(Stored entries)
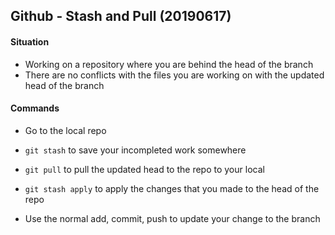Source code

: ## Github - Stash and Pull (20190617)

#### Situation

- Working on a repository where you are behind the head of the branch
- There are no conflicts with the files you are working on with the updated head of the branch

#### Commands

- Go to the local repo

- ``git stash`` to save your incompleted work somewhere

- ``git pull`` to pull the updated head to the repo to your local

- ``git stash apply`` to apply the changes that you made to the head of the repo

- Use the normal add, commit, push to update your change to the branch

Exercise details = How many of the lines above contain the word "your"? Only the number should be given.

Answer area = 3